Just found cockroaches the size of hamsters in my coop. HELLLPPP!!!!!

I WOULD REMOVE ALL BEDDING AND USE SHOP VAC TO VACUME THE COOP OUT REAL WELL TO REMOVE ALL EGG PODS CLEAN AND DISENFECT AND SPRAY OR USE A NON TOXIC PEST CONTROL LIKE ORANGE OIL YOU CAN CALL FOR ADVICE FROM A PEST CONTROL PLACE . MAKE SURE IT IS NON TOXIC TO THE CHICKENS AND LET IT VENT OUT REAL WELL MAKE SURE ALL NEST BOXES ARE TREATED ALSO. IF THE EGGS FROM THE ROACHES ARE LEFT AND NOT KILLED THE ROACHES WILL HATCH THIS PROCESS WILL TAKE ALL DAY NEED TO START EARLY IN THE MORNING . REOLACE WILL ALL CLEAN BEDDING AND THEN USE DE TO CONTROL AFTERWARDS. GET ADVICE BEFORE USEING ANY PEST CONTROL CHEMICALS AROUND YOUR CHICKENS:cd
 
Quote:
and provide food for the chickens.

I would disagree with feeding the dead bugs to the chickens, a full chicken won't hunt (the live ones!)
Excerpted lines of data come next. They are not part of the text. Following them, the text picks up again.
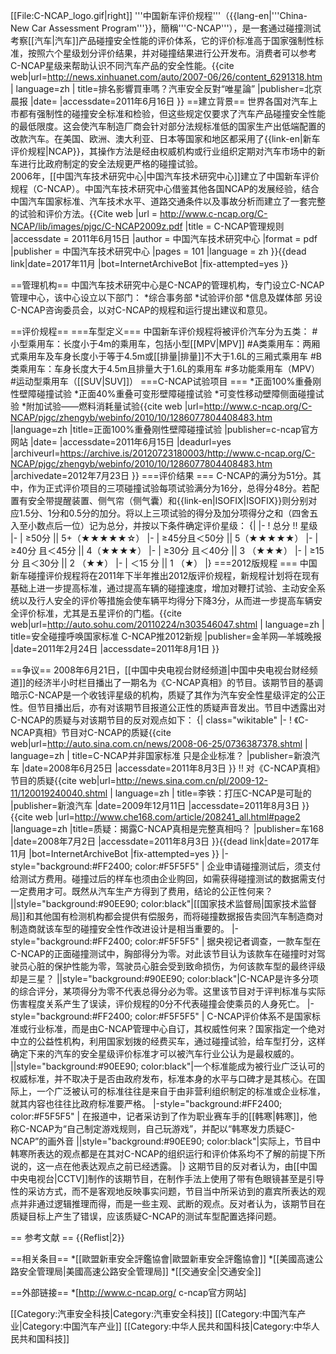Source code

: [[File:C-NCAP_logo.gif|right]]
'''中国新车评价规程'''（{{lang-en|'''China-New Car Assessment Program'''}}，簡稱'''C-NCAP'''），是一套通过碰撞测试考察[[汽车|汽车]]产品碰撞安全性能的评价体系，它的评价标准高于国家强制性标准，按照六个星级划分评价结果，并对碰撞结果进行公开发布。消费者可以参考C-NCAP星级来帮助认识不同汽车产品的安全性能。<ref>{{cite web|url=http://news.xinhuanet.com/auto/2007-06/26/content_6291318.htm | language=zh | title=排名影響買車嗎？汽車安全反對“唯星論”  |publisher=北京晨报 |date= |accessdate=2011年6月16日 }}</ref>
==建立背景==
世界各国对汽车上市都有强制性的碰撞安全标准和检验，但这些规定仅要求了汽车产品碰撞安全性能的最低限度。这会使汽车制造厂商会针对部分法规标准低的国家生产出低端配置的改款汽车。在美国、欧洲、澳大利亚、日本等国家和地区都采用了{{link-en|新车评价规程|NCAP}}，其操作方法是经由权威机构或行业组织定期对汽车市场中的新车进行比政府制定的安全法规更严格的碰撞试验。<br />
2006年，[[中国汽车技术研究中心|中国汽车技术研究中心]]建立了中国新车评价规程（C-NCAP）。中国汽车技术研究中心借鉴其他各国NCAP的发展经验，结合中国汽车国家标准、汽车技术水平、道路交通条件以及事故分析而建立了一套完整的试验和评价方法。<ref>{{Cite web
 |url        = http://www.c-ncap.org/C-NCAP/lib/images/pjgc/C-NCAP2009z.pdf
 |title      = C-NCAP管理规则
 |accessdate = 2011年6月15日
 |author     = 中国汽车技术研究中心
 |format     = pdf
 |publisher  = 中国汽车技术研究中心
 |pages      = 101
 |language   = zh
}}{{dead link|date=2017年11月 |bot=InternetArchiveBot |fix-attempted=yes }}</ref>

==管理机构==
中国汽车技术研究中心是C-NCAP的管理机构，专门设立C-NCAP管理中心，该中心设立以下部门：
*综合事务部
*试验评价部 
*信息及媒体部 
另设C-NCAP咨询委员会，以对C-NCAP的规程和运行提出建议和意见。

==评价规程==
===车型定义===
中国新车评价规程将被评价汽车分为五类：
#小型乘用车：长度小于4m的乘用车，包括小型[[MPV|MPV]]
#A类乘用车：两厢式乘用车及车身长度小于等于4.5m或[[排量|排量]]不大于1.6L的三厢式乘用车
#B类乘用车：车身长度大于4.5m且排量大于1.6L的乘用车
#多功能乘用车（MPV）
#运动型乘用车（[[SUV|SUV]]）
===C-NCAP试验项目 ===
*正面100%重叠刚性壁障碰撞试验
*正面40%重叠可变形壁障碰撞试验
*可变性移动壁障侧面碰撞试验
*附加试验——燃料消耗量试验<ref>{{cite web |url=http://www.c-ncap.org/C-NCAP/pjgc/zhengyb/webinfo/2010/10/1286077804408483.htm |language=zh |title=正面100%重叠刚性壁障碰撞试验 |publisher=c-ncap官方网站 |date= |accessdate=2011年6月15日 |deadurl=yes |archiveurl=https://archive.is/20120723180003/http://www.c-ncap.org/C-NCAP/pjgc/zhengyb/webinfo/2010/10/1286077804408483.htm |archivedate=2012年7月23日 }}</ref>
===评价结果 ===
C-NCAP的满分为51分。其中，作为正式评价项目的三项碰撞试验每项试验满分为16分，总得分48分。若配置有安全带提醒装置、侧气帘（侧气囊）和{{link-en|ISOFIX|ISOFIX}}则分别对应1.5分、1分和0.5分的加分。将以上三项试验的得分及加分项得分之和（四舍五入至小数点后一位）记为总分，并按以下条件确定评价星级：
{|
|-
! 总分 !! 星级 
|-
| ≥50分 || 5+（★★★★★☆）
|-
| ≥45分且＜50分 || 5（★★★★★） 
|-
| ≥40分 且＜45分 || 4（★★★★） 
|-
| ≥30分 且＜40分 || 3 （★★★）
|-
| ≥15分 且＜30分 || 2 （★★） 
|-
| ＜15 分 || 1 （★）
|}
===2012版规程 ===
中国新车碰撞评价规程将在2011年下半年推出2012版评价规程，新规程计划将在现有基础上进一步提高标准，通过提高车辆的碰撞速度，增加对鞭打试验、主动安全系统以及行人安全的评价等措施会使车辆平均得分下降3分，从而进一步提高车辆安全评价标准，尤其是五星评价的门槛。<ref>{{cite web|url=http://auto.sohu.com/20110224/n303546047.shtml | language=zh | title=安全碰撞呼唤国家标准 C-NCAP推2012新规 |publisher=金羊网—羊城晚报 |date=2011年2月24日 |accessdate=2011年8月1日 }}</ref>

==争议==
2008年6月21日，[[中国中央电视台财经频道|中国中央电视台财经频道]]的经济半小时栏目播出了一期名为《C-NCAP真相》的节目。该期节目的基调暗示C-NCAP是一个收钱评星级的机构，质疑了其作为汽车安全性星级评定的公正性。但节目播出后，亦有对该期节目报道公正性的质疑声音发出。节目中透露出对C-NCAP的质疑与对该期节目的反对观点如下：
{| class="wikitable"
|-
! 《C-NCAP真相》节目对C-NCAP的质疑<ref>{{cite web|url=http://auto.sina.com.cn/news/2008-06-25/0736387378.shtml | language=zh | title=C-NCAP并非国家标准 只是企业标准？ |publisher=新浪汽车 |date=2008年6月25日 |accessdate=2011年8月3日 }}</ref> !! 对《C-NCAP真相》节目的质疑<ref>{{cite web|url=http://news.sina.com.cn/pl/2009-12-11/120019240040.shtml | language=zh | title=李铁：打压C-NCAP是可耻的 |publisher=新浪汽车 |date=2009年12月11日 |accessdate=2011年8月3日 }}</ref><ref name="che168">{{cite web |url=http://www.che168.com/article/208241_all.html#page2 |language=zh |title=质疑：揭露C-NCAP真相是完整真相吗？ |publisher=车168 |date=2008年7月2日 |accessdate=2011年8月3日 }}{{dead link|date=2017年11月 |bot=InternetArchiveBot |fix-attempted=yes }}</ref>
|-style="background:#FF2400; color:#F5F5F5"
| 企业申请碰撞测试后，须支付给测试方费用。碰撞过后的样车也须由企业购回，如需获得碰撞测试的数据需支付一定费用才可。既然从汽车生产方得到了费用，结论的公正性何来？ ||style="background:#90EE90; color:black"|[[国家技术监督局|国家技术监督局]]和其他国有检测机构都会提供有偿服务，而将碰撞数据报告卖回汽车制造商对制造商就该车型的碰撞安全性作改进设计是相当重要的。
|-style="background:#FF2400; color:#F5F5F5"
| 据央视记者调查，一款车型在C-NCAP的正面碰撞测试中，胸部得分为零。对此该节目认为该款车在碰撞时对驾驶员心脏的保护性能为零，驾驶员心脏会受到致命损伤，为何该款车型的最终评级却是三星？ ||style="background:#90EE90; color:black"|C-NCAP是许多分项的综合评分，某项得分为零不代表总得分必为零。这里该节目对于评判标准与实际伤害程度关系产生了误读，评价规程的0分不代表碰撞会使乘员的人身死亡。<ref name="che168" />
|-style="background:#FF2400; color:#F5F5F5"
| C-NCAP评价体系不是国家标准或行业标准，而是由C-NCAP管理中心自订，其权威性何来？国家指定一个绝对中立的公益性机构，利用国家划拨的经费买车，通过碰撞试验，给车型打分，这样确定下来的汽车的安全星级评价标准才可以被汽车行业公认为是最权威的。 ||style="background:#90EE90; color:black"|一个标准能成为被行业广泛认可的权威标准，并不取决于是否由政府发布，标准本身的水平与口碑才是其核心。在国际上，一个广泛被认可的标准往往是来自于由非营利组织制定的标准或企业标准，就其内容也往往比政府标准要严格。
|-style="background:#FF2400; color:#F5F5F5"
| 在报道中，记者采访到了作为职业赛车手的[[韩寒|韩寒]]，他称C-NCAP为“自己制定游戏规则，自己玩游戏”，并配以“韩寒发力质疑C-NCAP”的画外音 ||style="background:#90EE90; color:black"|实际上，节目中韩寒所表达的观点都是在其对C-NCAP的组织运行和评价体系均不了解的前提下所说的，这一点在他表达观点之前已经透露。
|}
这期节目的反对者认为，由[[中国中央电视台|CCTV]]制作的该期节目，在制作手法上使用了带有色眼镜甚至是引导性的采访方式，而不是客观地反映事实问题，节目当中所采访到的嘉宾所表达的观点并非通过逻辑推理而得，而是一些主观、武断的观点。反对者认为，该期节目在质疑目标上产生了错误，应该质疑C-NCAP的测试车型配置选择问题。<ref name="che168" />

== 参考文献 ==
{{Reflist|2}}

==相关条目==
*[[歐盟新車安全評鑑協會|歐盟新車安全評鑑協會]]
*[[美國高速公路安全管理局|美國高速公路安全管理局]]
*[[交通安全|交通安全]]

==外部链接==
*[http://www.c-ncap.org/ c-ncap官方网站]

[[Category:汽車安全科技|Category:汽車安全科技]]
[[Category:中国汽车产业|Category:中国汽车产业]]
[[Category:中华人民共和国科技|Category:中华人民共和国科技]]
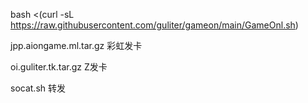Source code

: bash <(curl -sL https://raw.githubusercontent.com/guliter/gameon/main/GameOnl.sh)

jpp.aiongame.ml.tar.gz 彩虹发卡

oi.guliter.tk.tar.gz Z发卡

socat.sh 转发
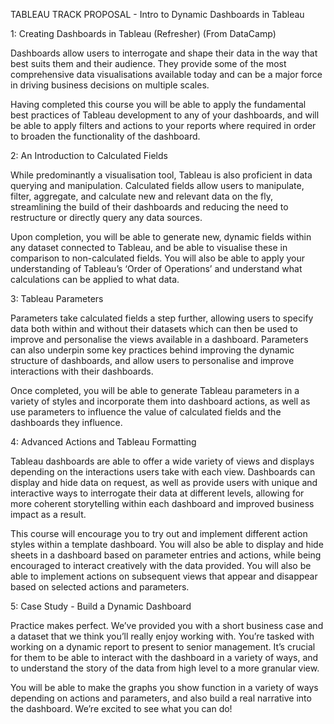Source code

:TABLEAU TRACK PROPOSAL - Intro to Dynamic Dashboards in Tableau

1: Creating Dashboards in Tableau (Refresher) (From DataCamp)

Dashboards allow users to interrogate and shape their data in the way that best suits them and their audience. They provide some of the most comprehensive data visualisations available today and can be a major force in driving business decisions on multiple scales.

Having completed this course you will be able to apply the fundamental best practices of Tableau development to any of your dashboards, and will be able to apply filters and actions to your reports where required in order to broaden the functionality of the dashboard.

2: An Introduction to Calculated Fields

While predominantly a visualisation tool, Tableau is also proficient in data querying and manipulation. Calculated fields allow users to manipulate, filter, aggregate, and calculate new and relevant data on the fly, streamlining the build of their dashboards and reducing the need to restructure or directly query any data sources.

Upon completion, you will be able to generate new, dynamic fields within any dataset connected to Tableau, and be able to visualise these in comparison to non-calculated fields. You will also be able to apply your understanding of Tableau’s ‘Order of Operations’ and understand what calculations can be applied to what data.

3: Tableau Parameters

Parameters take calculated fields a step further, allowing users to specify data both within and without their datasets which can then be used to improve and personalise the views available in a dashboard. Parameters can also underpin some key practices behind improving the dynamic structure of dashboards, and allow users to personalise and improve interactions with their dashboards.

Once completed, you will be able to generate Tableau parameters in a variety of styles and incorporate them into dashboard actions, as well as use parameters to influence the value of calculated fields and the dashboards they influence. 

4: Advanced Actions and Tableau Formatting

Tableau dashboards are able to offer a wide variety of views and displays depending on the interactions users take with each view. Dashboards can display and hide data on request, as well as provide users with unique and interactive ways to interrogate their data at different levels, allowing for more coherent storytelling within each dashboard and improved business impact as a result.

This course will encourage you to try out and implement different action styles within a template dashboard. You will also be able to display and hide sheets in a dashboard based on parameter entries and actions, while being encouraged to interact creatively with the data provided. You will also be able to implement actions on subsequent views that appear and disappear based on selected actions and parameters.

5: Case Study - Build a Dynamic Dashboard

Practice makes perfect. We’ve provided you with a short business case and a dataset that we think you’ll really enjoy working with. You’re tasked with working on a dynamic report to present to senior management. It’s crucial for them to be able to interact with the dashboard in a variety of ways, and to understand the story of the data from high level to a more granular view. 

You will be able to make the graphs you show function in a variety of ways depending on actions and parameters, and also build a real narrative into the dashboard. We’re excited to see what you can do!
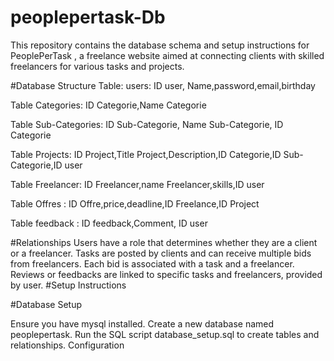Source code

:# peoplepertask-Db
This repository contains the database schema and setup instructions for PeoplePerTask , a freelance website aimed at connecting clients with skilled freelancers for various tasks and projects.

#Database Structure Table: users: ID user, Name,password,email,birthday

Table Categories: ID Categorie,Name Categorie

Table Sub-Categories: ID Sub-Categorie, Name Sub-Categorie, ID Categorie

Table Projects: ID Project,Title Project,Description,ID Categorie,ID Sub-Categorie,ID user

Table Freelancer: ID Freelancer,name Freelancer,skills,ID user

Table Offres : ID Offre,price,deadline,ID Freelance,ID Project

Table feedback : ID feedback,Comment, ID user

#Relationships Users have a role that determines whether they are a client or a freelancer. Tasks are posted by clients and can receive multiple bids from freelancers. Each bid is associated with a task and a freelancer. Reviews or feedbacks are linked to specific tasks and freelancers, provided by user. #Setup Instructions

#Database Setup

Ensure you have mysql installed. Create a new database named peoplepertask. Run the SQL script database_setup.sql to create tables and relationships. Configuration
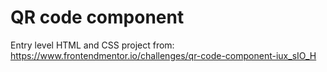 # QR code component
Entry level HTML and CSS project from: https://www.frontendmentor.io/challenges/qr-code-component-iux_sIO_H
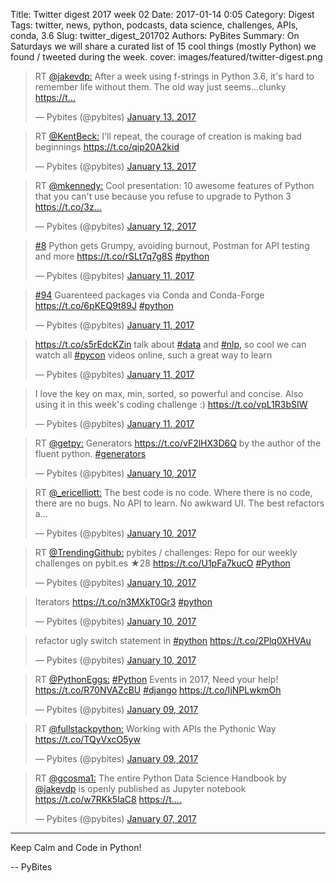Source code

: Title: Twitter digest 2017 week 02
Date: 2017-01-14 0:05
Category: Digest
Tags: twitter, news, python, podcasts, data science, challenges, APIs, conda, 3.6
Slug: twitter_digest_201702
Authors: PyBites
Summary: On Saturdays we will share a curated list of 15 cool things (mostly Python) we found / tweeted during the week. 
cover: images/featured/twitter-digest.png

<script src='//platform.twitter.com/widgets.js'></script>

<blockquote class="twitter-tweet"><p>RT <a href="https://twitter.com/@jakevdp:" target="_blank">@jakevdp:</a> After a week using f-strings in Python 3.6, it's hard to remember life without them. The old way just seems...clunky
<a href="https://t…" title="https://t…" target="_blank">https://t…</a></p>— Pybites (@pybites) <a href="https://twitter.com/pybites/status/820036347469713408" data-datetime="2017-01-13T22:34:35+00:00">January 13, 2017</a></blockquote>

<blockquote class="twitter-tweet"><p>RT <a href="https://twitter.com/@KentBeck:" target="_blank">@KentBeck:</a> I'll repeat, the courage of creation is making bad beginnings <a href="https://t.co/qip20A2kid" title="https://t.co/qip20A2kid" target="_blank">https://t.co/qip20A2kid</a></p>— Pybites (@pybites) <a href="https://twitter.com/pybites/status/819981740836081664" data-datetime="2017-01-13T18:57:36+00:00">January 13, 2017</a></blockquote>

<blockquote class="twitter-tweet"><p>RT <a href="https://twitter.com/@mkennedy:" target="_blank">@mkennedy:</a> Cool presentation: 10 awesome features of Python that you can't use because you refuse to upgrade to Python 3 <a href="https://t.co/3z…" title="https://t.co/3z…" target="_blank">https://t.co/3z…</a></p>— Pybites (@pybites) <a href="https://twitter.com/pybites/status/819441364429668352" data-datetime="2017-01-12T07:10:20+00:00">January 12, 2017</a></blockquote>

<blockquote class="twitter-tweet"><p><a href="https://twitter.com/search/#8" target="_blank">#8</a> Python gets Grumpy, avoiding burnout, Postman for API testing and more <a href="https://t.co/rSLt7q7g8S" title="https://t.co/rSLt7q7g8S" target="_blank">https://t.co/rSLt7q7g8S</a> <a href="https://twitter.com/search/#python" target="_blank">#python</a></p>— Pybites (@pybites) <a href="https://twitter.com/pybites/status/819106605920702464" data-datetime="2017-01-11T09:00:07+00:00">January 11, 2017</a></blockquote>

<blockquote class="twitter-tweet"><p><a href="https://twitter.com/search/#94" target="_blank">#94</a> Guarenteed packages via Conda and Conda-Forge <a href="https://t.co/6pKEQ9t89J" title="https://t.co/6pKEQ9t89J" target="_blank">https://t.co/6pKEQ9t89J</a> <a href="https://twitter.com/search/#python" target="_blank">#python</a></p>— Pybites (@pybites) <a href="https://twitter.com/pybites/status/819106595531464705" data-datetime="2017-01-11T09:00:05+00:00">January 11, 2017</a></blockquote>

<blockquote class="twitter-tweet"><p><a href="https://t.co/s5rEdcKZin" title="https://t.co/s5rEdcKZin" target="_blank">https://t.co/s5rEdcKZin</a> talk about <a href="https://twitter.com/search/#data" target="_blank">#data</a> and <a href="https://twitter.com/search/#nlp," target="_blank">#nlp,</a> so cool we can watch all <a href="https://twitter.com/search/#pycon" target="_blank">#pycon</a> videos online, such a great way to learn</p>— Pybites (@pybites) <a href="https://twitter.com/pybites/status/819083179629936641" data-datetime="2017-01-11T07:27:02+00:00">January 11, 2017</a></blockquote>

<blockquote class="twitter-tweet"><p>I love the key on max, min, sorted, so powerful and concise. Also using it in this week's coding challenge :) <a href="https://t.co/vpL1R3bSIW" title="https://t.co/vpL1R3bSIW" target="_blank">https://t.co/vpL1R3bSIW</a></p>— Pybites (@pybites) <a href="https://twitter.com/pybites/status/819082820329017346" data-datetime="2017-01-11T07:25:36+00:00">January 11, 2017</a></blockquote>

<blockquote class="twitter-tweet"><p>RT <a href="https://twitter.com/@getpy:" target="_blank">@getpy:</a> Generators <a href="https://t.co/vF2lHX3D6Q" title="https://t.co/vF2lHX3D6Q" target="_blank">https://t.co/vF2lHX3D6Q</a> by the author of the fluent python. <a href="https://twitter.com/search/#generators" target="_blank">#generators</a></p>— Pybites (@pybites) <a href="https://twitter.com/pybites/status/818951461782646788" data-datetime="2017-01-10T22:43:38+00:00">January 10, 2017</a></blockquote>

<blockquote class="twitter-tweet"><p>RT <a href="https://twitter.com/@_ericelliott:" target="_blank">@_ericelliott:</a> The best code is no code. Where there is no code, there are no bugs. No API to learn. No awkward UI. The best refactors a…</p>— Pybites (@pybites) <a href="https://twitter.com/pybites/status/818898348312850433" data-datetime="2017-01-10T19:12:35+00:00">January 10, 2017</a></blockquote>

<blockquote class="twitter-tweet"><p>RT <a href="https://twitter.com/@TrendingGithub:" target="_blank">@TrendingGithub:</a> pybites / challenges: Repo for our weekly challenges on pybit.es ★28 <a href="https://t.co/U1pFa7kucO" title="https://t.co/U1pFa7kucO" target="_blank">https://t.co/U1pFa7kucO</a> <a href="https://twitter.com/search/#Python" target="_blank">#Python</a></p>— Pybites (@pybites) <a href="https://twitter.com/pybites/status/818840038729535488" data-datetime="2017-01-10T15:20:53+00:00">January 10, 2017</a></blockquote>

<blockquote class="twitter-tweet"><p>Iterators <a href="https://t.co/n3MXkT0Gr3" title="https://t.co/n3MXkT0Gr3" target="_blank">https://t.co/n3MXkT0Gr3</a> <a href="https://twitter.com/search/#python" target="_blank">#python</a></p>— Pybites (@pybites) <a href="https://twitter.com/pybites/status/818744285180751873" data-datetime="2017-01-10T09:00:23+00:00">January 10, 2017</a></blockquote>

<blockquote class="twitter-tweet"><p>refactor ugly switch statement in <a href="https://twitter.com/search/#python" target="_blank">#python</a> <a href="https://t.co/2Plq0XHVAu" title="https://t.co/2Plq0XHVAu" target="_blank">https://t.co/2Plq0XHVAu</a></p>— Pybites (@pybites) <a href="https://twitter.com/pybites/status/818734200035614720" data-datetime="2017-01-10T08:20:19+00:00">January 10, 2017</a></blockquote>

<blockquote class="twitter-tweet"><p>RT <a href="https://twitter.com/@PythonEggs:" target="_blank">@PythonEggs:</a> <a href="https://twitter.com/search/#Python" target="_blank">#Python</a> Events in 2017, Need your help! <a href="https://t.co/R70NVAZcBU" title="https://t.co/R70NVAZcBU" target="_blank">https://t.co/R70NVAZcBU</a> <a href="https://twitter.com/search/#django" target="_blank">#django</a> <a href="https://t.co/IjNPLwkmOh" title="https://t.co/IjNPLwkmOh" target="_blank">https://t.co/IjNPLwkmOh</a></p>— Pybites (@pybites) <a href="https://twitter.com/pybites/status/818539592022421505" data-datetime="2017-01-09T19:27:01+00:00">January 09, 2017</a></blockquote>

<blockquote class="twitter-tweet"><p>RT <a href="https://twitter.com/@fullstackpython:" target="_blank">@fullstackpython:</a> Working with APIs the Pythonic Way <a href="https://t.co/TQyVxcO5yw" title="https://t.co/TQyVxcO5yw" target="_blank">https://t.co/TQyVxcO5yw</a></p>— Pybites (@pybites) <a href="https://twitter.com/pybites/status/818537299629764609" data-datetime="2017-01-09T19:17:54+00:00">January 09, 2017</a></blockquote>

<blockquote class="twitter-tweet"><p>RT <a href="https://twitter.com/@gcosma1:" target="_blank">@gcosma1:</a> The entire Python Data Science Handbook by <a href="https://twitter.com/@jakevdp" target="_blank">@jakevdp</a> is openly published as Jupyter notebook <a href="https://t.co/w7RKk5IaC8" title="https://t.co/w7RKk5IaC8" target="_blank">https://t.co/w7RKk5IaC8</a> <a href="https://t.…" title="https://t.…" target="_blank">https://t.…</a></p>— Pybites (@pybites) <a href="https://twitter.com/pybites/status/817746028560584705" data-datetime="2017-01-07T14:53:40+00:00">January 07, 2017</a></blockquote>

---

Keep Calm and Code in Python!

-- PyBites
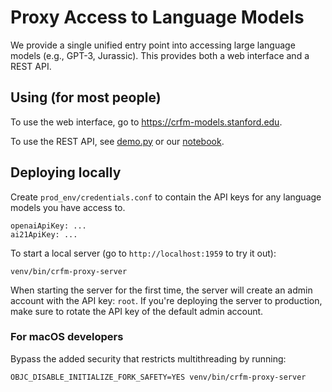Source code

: # Proxy Access to Language Models

We provide a single unified entry point into accessing large language models
(e.g., GPT-3, Jurassic).  This provides both a web interface and a REST API. 

## Using (for most people)

To use the web interface, go to https://crfm-models.stanford.edu.

To use the REST API, see [demo.py](https://github.com/stanford-crfm/benchmarking/blob/main/demo.py) or our [notebook](https://colab.research.google.com/drive/1zbgbrOyTpzTRKNMWL4HDBq7OlCATQ-03?usp=sharing).

## Deploying locally

Create `prod_env/credentials.conf` to contain the API keys for any language
models you have access to.

    openaiApiKey: ...
    ai21ApiKey: ...

To start a local server (go to `http://localhost:1959` to try it out):

    venv/bin/crfm-proxy-server

When starting the server for the first time, the server will create an admin account 
with the API key: `root`.
If you're deploying the server to production, make sure to rotate the API key of the
default admin account.

### For macOS developers

Bypass the added security that restricts multithreading by running:

    OBJC_DISABLE_INITIALIZE_FORK_SAFETY=YES venv/bin/crfm-proxy-server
There's no way I would attempt to feed my chickens with the dead ( and rotting) roaches, they go straight into the trash.
 
Wow, yeah, this thread has some humor in it...but, but, really, I hate cockroaches. I was born in Florida and will NEVER GO BACK! My mom used to tell me about the bugs there and in Georgia when she lived there. I'll take the dry southwest any day. :))
 
Quote:
You can vacuum, clean and spray all day long...Palmetto bugs will be back. Just like treating your lawn for mole crickets....just when you think you've got them wiped out, they fly over from your neighbor's yard and then start on your lawn all over again. Just gotta live with it. One good thing is that chickens love to eat mole crickets.
 
Quote:
Wow! I want to try this? How did you do it?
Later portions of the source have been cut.